My misery at this point had been compounded by the fact that in an attempt to keep his six year old daughter quiet (she had come along for the twenty minute return trip –Ha!) Martin was playing a chart compilation CD she likes
1.
The 9.00 train was mercifully on time, but back in London the Underground was having its usual weekend spasms, so it was on to the rail replacement service at Camden Town as far as East Finchley. To be fair, once I found the (unmarked) bus stop it was operating from, it wasn’t much slower than the tube would have been. But exiting Camden Town station and finding the stop is an exercise in existential Hell all of its own. At that time of night on a Sunday, the place is crowded with revellers aged between 16 and 35, I would guess; most of them drunk and all of them in high spirits and largely oblivious of anyone not indulging in their own brand of hedonism. It is a poor place to be if you are sober, hot, tired, weighed down with bags and just want to find an unidentified bus stop and go home.

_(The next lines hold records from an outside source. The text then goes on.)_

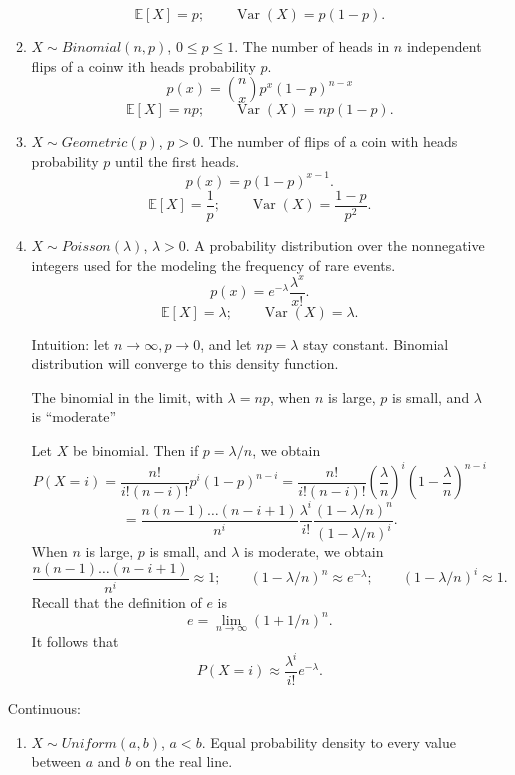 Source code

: \documentclass{article}
\newcommand{\bc}{\binom}
\newcommand{\EE}{\mathbb{E}}
\DeclareMathOperator{\Var}{Var}
\begin{document}
\begin{enumerate}
\begin{enumerate}
        \[
          \EE[X] = p; \qquad \Var(X) = p(1-p).
        \]
      \item $X \sim Binomial(n, p)$, $0 \leq p \leq 1$.  The number of heads in $n$ independent flips of a coinw ith heads probability $p$.
        \[
          p(x) = \bc{n}{x} p^x (1-p)^{n-x}
        \]
        \[
          \EE[X] = np; \qquad \Var(X) = np(1-p).
        \]
      \item $X \sim Geometric(p)$, $p > 0$.  The number of flips of a coin with heads probability $p$ until the first heads.
        \[
          p(x) = p (1-p)^{x-1}.
        \]
        \[
          \EE[X] = \frac{1}{p}; \qquad \Var(X) = \frac{1-p}{p^2}.
        \]
      \item $X \sim Poisson(\lambda)$, $\lambda > 0$.  A probability distribution over the nonnegative integers used for the modeling the frequency of rare events.
        \[
          p(x) = e^{-\lambda} \frac{\lambda^x}{x!}.
        \]
        \[
          \EE[X] = \lambda; \qquad \Var(X) = \lambda.
        \]

        Intuition: let $n \to \infty, p \to 0$, and let $np = \lambda$ stay constant.  Binomial distribution will converge to this density function.

          The binomial in the limit, with $\lambda = np$, when $n$ is large, $p$ is small, and $\lambda$ is ``moderate''

          Let $X$ be binomial.  Then if $p = \lambda / n$, we obtain
      \[
        P(X =i) = \frac{n!}{i! (n-i)!} p^i (1-p)^{n-i} = \frac{n!}{i! (n-i)!} \left( \frac{\lambda}{n} \right)^i \left( 1 - \frac{\lambda}{n} \right)^{n-i}
    \]
    \[
      = \frac{n(n-1) \dots (n-i+1)}{n^i} \frac{\lambda^i}{i!} \frac{(1-\lambda/n)^n}{(1 - \lambda/n)^i}.
    \]
    When $n$ is large, $p$ is small, and $\lambda$ is moderate, we obtain
    \[
      \frac{n(n-1) \dots (n-i+1)}{n^i} \approx 1; \qquad  (1-\lambda/n)^n \approx e^{-\lambda}; \qquad (1 - \lambda/n)^i \approx 1.
    \]
    Recall that the definition of $e$ is
    \[
      e = \lim_{n \to \infty} (1 + 1/n)^n.
    \]
    It follows that
    \[
      P(X=i) \approx \frac{\lambda^i}{i!} e^{-\lambda}.
    \]
    \end{enumerate}

    Continuous:

    \begin{enumerate}
      \item $X \sim Uniform(a, b)$, $a<b$.  Equal probability density to every value between $a$ and $b$ on the real line.


\end{enumerate}
\end{enumerate}
\end{document}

Eventually I got to East Finchley, more worn out than ever. From there, I decided I couldn’t be bothered to go on to the station and pick up the tube again. That would have involved lugging stuff up the hill at Whetstone and I really, really, couldn’t be arsed, so I decided that the 263 bus was a better choice. Except that after a lengthy wait, the 234 presented itself as a better option. Poor choices all round. The 234 buggers off through a panoramic (?) and lengthy itinerary around Muswell Hill before getting on with the real business of heading out to Barnet.
11.30 is not a good time to get home after a journey covering at most 60 miles and taking four hours.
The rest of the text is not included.